Well, have no fear, we are here to clarify the mess of numbers and letters that make up common tax form names! You too can appear confident and knowledgeable when told to gather documents for your Schedule A. “Why of course! I will get all my documents together for my itemized deductions right away.”

(As a note, all names below are linked to the actual form; click on it to see the form.)

  • W-2–a statement telling year-in-total payroll information.  Employers give them to employees shortly after year-end so they can correctly report the information–including wages and tips, taxes withheld, retirement contributions–on their taxes.

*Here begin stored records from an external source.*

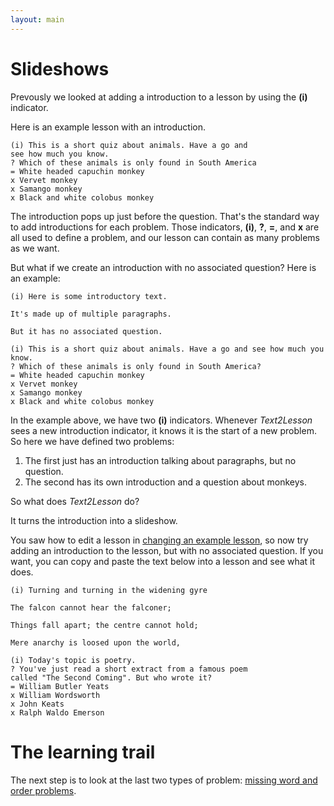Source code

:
 ```yaml
---
layout: main
---
```


# Slideshows

Prevously we looked at adding a introduction to a lesson by using the **(i)** indicator.

Here is an example lesson with an introduction.

```
(i) This is a short quiz about animals. Have a go and
see how much you know.
? Which of these animals is only found in South America
= White headed capuchin monkey
x Vervet monkey
x Samango monkey
x Black and white colobus monkey
```

The introduction pops up just before the question. That's the standard way
to add introductions for each problem. Those indicators, **(i)**, **?**, **=**, and **x** are
all used to define a problem, and our lesson can contain as many problems as we
want.

But what if we create an introduction with no associated question? Here is an example:

```
(i) Here is some introductory text.

It's made up of multiple paragraphs.

But it has no associated question.

(i) This is a short quiz about animals. Have a go and see how much you know.
? Which of these animals is only found in South America?
= White headed capuchin monkey
x Vervet monkey
x Samango monkey
x Black and white colobus monkey
```

In the example above, we have two **(i)** indicators. Whenever _Text2Lesson_ sees
a new introduction indicator, it knows it is the start of a new problem. So here
we have defined two problems:

1. The first just has an introduction talking about paragraphs, but no question.
1. The second has its own introduction and a question about monkeys.

So what does _Text2Lesson_ do?

It turns the introduction into a slideshow.

You saw how to edit a lesson in [changing an example lesson](changing-an-example-lesson.md),
so now try adding an introduction to the lesson, but with no associated question.
If you want, you can copy and paste the text below into a lesson and see what it does.

```
(i) Turning and turning in the widening gyre

The falcon cannot hear the falconer;

Things fall apart; the centre cannot hold;

Mere anarchy is loosed upon the world,

(i) Today's topic is poetry.
? You've just read a short extract from a famous poem
called "The Second Coming". But who wrote it?
= William Butler Yeats
x William Wordsworth
x John Keats
x Ralph Waldo Emerson
```

# The learning trail

The next step is to look at the last two types of problem: [missing word and order problems](missing-word-and-order.md).
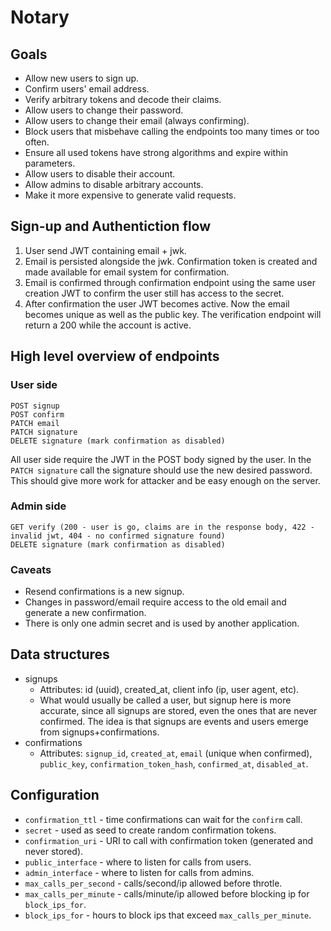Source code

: # Notary

## Goals

* Allow new users to sign up.
* Confirm users' email address.
* Verify arbitrary tokens and decode their claims.
* Allow users to change their password.
* Allow users to change their email (always confirming).
* Block users that misbehave calling the endpoints too many times or too often.
* Ensure all used tokens have strong algorithms and expire within parameters.
* Allow users to disable their account.
* Allow admins to disable arbitrary accounts.
* Make it more expensive to generate valid requests.

## Sign-up and Authentiction flow

1. User send JWT containing email + jwk.
1. Email is persisted alongside the jwk. Confirmation token is created and made available for email system for confirmation.
1. Email is confirmed through confirmation endpoint using the same user creation JWT to confirm the user still has access to the secret.
1. After confirmation the user JWT becomes active. Now the email becomes unique as well as the public key. The verification endpoint will return a 200 while the account is active.

## High level overview of endpoints

### User side
```
POST signup
POST confirm
PATCH email
PATCH signature
DELETE signature (mark confirmation as disabled)
```

All user side require the JWT in the POST body signed by the user. In the `PATCH signature` call the signature should use the new desired password.
This should give more work for attacker and be easy enough on the server.

### Admin side
```
GET verify (200 - user is go, claims are in the response body, 422 - invalid jwt, 404 - no confirmed signature found)
DELETE signature (mark confirmation as disabled)
```

### Caveats

* Resend confirmations is a new signup.
* Changes in password/email require access to the old email and generate a new confirmation.
* There is only one admin secret and is used by another application.

## Data structures

* signups
	* Attributes: id (uuid), created_at, client info (ip, user agent, etc).
	* What would usually be called a user, but signup here is more accurate, since all signups are stored, even the ones that are never confirmed. The idea is that signups are events and users emerge from signups+confirmations.
* confirmations
	* Attributes: `signup_id`, `created_at`, `email` (unique when confirmed), `public_key`, `confirmation_token_hash`, `confirmed_at`, `disabled_at`.

## Configuration

* `confirmation_ttl` - time confirmations can wait for the `confirm` call.
* `secret` - used as seed to create random confirmation tokens.
* `confirmation_uri` - URI to call with confirmation token (generated and never stored).
* `public_interface` - where to listen for calls from users.
* `admin_interface` - where to listen for calls from admins.
* `max_calls_per_second` - calls/second/ip allowed before throtle.
* `max_calls_per_minute` - calls/minute/ip allowed before blocking ip for `block_ips_for`.
* `block_ips_for` - hours to block ips that exceed `max_calls_per_minute`.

  • W-4–a form employees fill out for their employer giving information such as total dependents and number of wage earners in the household. It is a way to estimate what the employee will owe in taxes at the end of the year so that it can be withheld from paychecks equally throughout the year.
  • 1040the individual tax return that every income earner in the US must file by April 15 every year. In essence you use it to report your financial position to the IRS and figure what you owe in taxes.
  • Schedule A–a  part (or schedule, as they are called) of the 1040. Schedule A is where you list all of your itemized deductions such as mortgage interest, charitable contributions, medical and dental expenses, taxes paid, and any other of the allowed deductions.
  • Schedule B–part of the 1040. It’s where you list your interest and dividends received (usually from banks) so you can pay taxes on them.
  • Schedule C–the part of the 1040 where you report net income from a small business. If you have a small business–a sole proprietorship or a 1 member LLC–your year’s financial information will go here to calculate what you owe in self employment taxes (in addition to income taxes).
  • Schedule D–part of the 1040 where you report what is called capital gains and losses. Most commonly they are stocks and investment gains or losses when sold. Your financial institution will usually give you a form with that information.
  • Schedule E–part of the 1040 where you report income and expenses from rental properties you own. It is also where you list losses or gains from partnerships, LLCs, or S corps you are part of.  It is also where you report income received from any estates or trusts.
  • K-1–if you are a partner of a partnership or S corp, or a member of a LLC, the company will give you a K-1 shortly after year-end. It gives your share of the company net income (and other miscellaneous numbers) that you must report on your 1040 and pay taxes on.
  • 1099–there are several different forms of 1099s: 1099-MISC, 1099-INT, 1099-G, and the list goes on. These forms are issued by payers to both the IRS and the payee. It shows paid income that falls in a category other than wage income. They are entered in the payee’s 1040.
  • 1065–the informational return filed by partnerships and LLCs taxed as partnerships (the taxes are paid by partners/members).
  • 1120–the tax return filed by corporations.
  • 1120S–the informational return filed by S corporations and LLCs taxed as S corporations (the taxes are paid by partners/members).
  • 990–the informational return filed by non profits and charitable organizations and foundations.
  • 941–employers with wage employees much file this report every quarter stating wages paid to figure employment taxes owed.